I'm not somebody who listens to cables and opamps because having run many ABX tests and other listening tests in carefully controlled environments whilst at Rogers and KEF and then as a consultant since (also less formally as a recording engineer), I have seen what people describe as 'night and day' differences disappear when they are made to listen double blind with levels set precisely. If one cannot reliably hear a difference then a perceived preference is irrelevant. This makes ABX tests a very powerful tool which should be used more often than they are (see e.g. Hopkins Research - ABX methods for measuring human perception of change). Unfortunately, the human motivations for profit and/or guru status are too powerful for people to forego. However, there is clearly some way to go finding measurements that correlate reliably with subtle aspects of sound quality.
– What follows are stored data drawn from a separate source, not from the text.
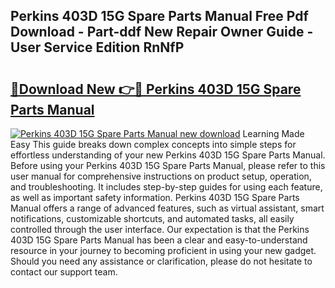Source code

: ## Perkins 403D 15G Spare Parts Manual Free Pdf Download - Part-ddf New Repair Owner Guide - User Service Edition RnNfP

# <h2><a href="http://bc59518.oget.top/?id=Perkins+403D+15G+Spare+Parts+Manual">🔗Download New 👉🔴 Perkins 403D 15G Spare Parts Manual</a></h2>

[![Perkins 403D 15G Spare Parts Manual new download](https://i.imgur.com/5g1atiW.png)](http://bc59518.oget.top/?id=Perkins+403D+15G+Spare+Parts+Manual)
Learning Made Easy This guide breaks down complex concepts into simple steps for effortless understanding of your new Perkins 403D 15G Spare Parts Manual. Before using your Perkins 403D 15G Spare Parts Manual, please refer to this user manual for comprehensive instructions on product setup, operation, and troubleshooting. It includes step-by-step guides for using each feature, as well as important safety information. Perkins 403D 15G Spare Parts Manual offers a range of advanced features, such as virtual assistant, smart notifications, customizable shortcuts, and automated tasks, all easily controlled through the user interface. Our expectation is that the Perkins 403D 15G Spare Parts Manual has been a clear and easy-to-understand resource in your journey to becoming proficient in using your new gadget. Should you need any assistance or clarification, please do not hesitate to contact our support team.
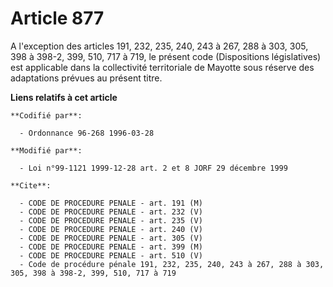# Article 877

A l'exception des articles 191, 232, 235, 240, 243 à 267, 288 à 303, 305, 398 à 398-2, 399, 510, 717 à 719, le présent code
(Dispositions législatives) est applicable dans la collectivité territoriale de Mayotte sous réserve des adaptations prévues
au présent titre.

**Liens relatifs à cet article**

	**Codifié par**:

	  - Ordonnance 96-268 1996-03-28

	**Modifié par**:

	  - Loi n°99-1121 1999-12-28 art. 2 et 8 JORF 29 décembre 1999

	**Cite**:

	  - CODE DE PROCEDURE PENALE - art. 191 (M)
	  - CODE DE PROCEDURE PENALE - art. 232 (V)
	  - CODE DE PROCEDURE PENALE - art. 235 (V)
	  - CODE DE PROCEDURE PENALE - art. 240 (V)
	  - CODE DE PROCEDURE PENALE - art. 305 (V)
	  - CODE DE PROCEDURE PENALE - art. 399 (M)
	  - CODE DE PROCEDURE PENALE - art. 510 (V)
	  - Code de procédure pénale 191, 232, 235, 240, 243 à 267, 288 à 303, 305, 398 à 398-2, 399, 510, 717 à 719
Have you tried playing 1 Hz sine waves of various levels and listening to the DAC output via a high-pass filter that blocks the 1 Hz?
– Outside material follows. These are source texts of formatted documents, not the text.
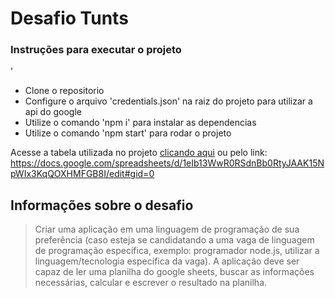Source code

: # Desafio Tunts

### Instruções para executar o projeto
'
- Clone o repositorio
- Configure o arquivo 'credentials.json' na raiz do projeto para utilizar a api do google
- Utilize o comando 'npm i' para instalar as dependencias
- Utilize o comando 'npm start' para rodar o projeto

Acesse a tabela utilizada no projeto [clicando aqui](https://docs.google.com/spreadsheets/d/1eIb13WwR0RSdnBb0RtyJAAK15NpWIx3KqQOXHMFGB8I/edit#gid=0) ou pelo link:
https://docs.google.com/spreadsheets/d/1eIb13WwR0RSdnBb0RtyJAAK15NpWIx3KqQOXHMFGB8I/edit#gid=0

## Informações sobre o desafio
> Criar uma aplicação em uma linguagem de programação de sua preferência (caso esteja se
candidatando a uma vaga de linguagem de programação específica, exemplo: programador
node.js, utilizar a linguagem/tecnologia específica da vaga). A aplicação deve ser capaz de ler
uma planilha do google sheets, buscar as informações necessárias, calcular e escrever o
resultado na planilha.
According to Meridian 203 D/A processor Robert Harley page 1 | Stereophile.com , the Meridian 203 uses Philips SAA7321 Bitstream chips, and according to Evolution of DAC & digital filter - DutchAudioClassics.nl, those use second-order noise shaping. Noise shapers, especially those of low order, can have some funny artefacts at low signal levels. For example, idle tones that get frequency-modulated by the signal. Those can be moved out of the audio band by adding an offset, but signals that are equal but opposite to the offset will then move them back in. No idea if Philips used tricks like that, but they might have.
Another thing standard tests don't usually catch is the effect of intersample overshoots. Some CDs have the largest samples normalized to full scale, but the signal may then have to exceed full scale in between the samples. Digital interpolation filters are often not designed to handle that. (You could argue that CDs should not be recorded like that, but unfortunately some are.) The attachment contains some test files for this effect.
According to Meridian 203 D/A processor Robert Harley page 1 | Stereophile.com , the Meridian 203 uses Philips SAA7321 Bitstream chips, and according to Evolution of DAC & digital filter - DutchAudioClassics.nl, those use second-order noise shaping. Noise shapers, especially those of low order, can have some funny artefacts at low signal levels. For example, idle tones that get frequency-modulated by the signal. Those can be moved out of the audio band by adding an offset, but signals that are equal but opposite to the offset will then move them back in. No idea if Philips used tricks like that, but they might have.
Another thing standard tests don't usually catch is the effect of intersample overshoots. Some CDs have the largest samples normalized to full scale, but the signal may then have to exceed full scale in between the samples. Digital interpolation filters are often not designed to handle that. (You could argue that CDs should not be recorded like that, but unfortunately some are.) The attachment contains some test files for this effect.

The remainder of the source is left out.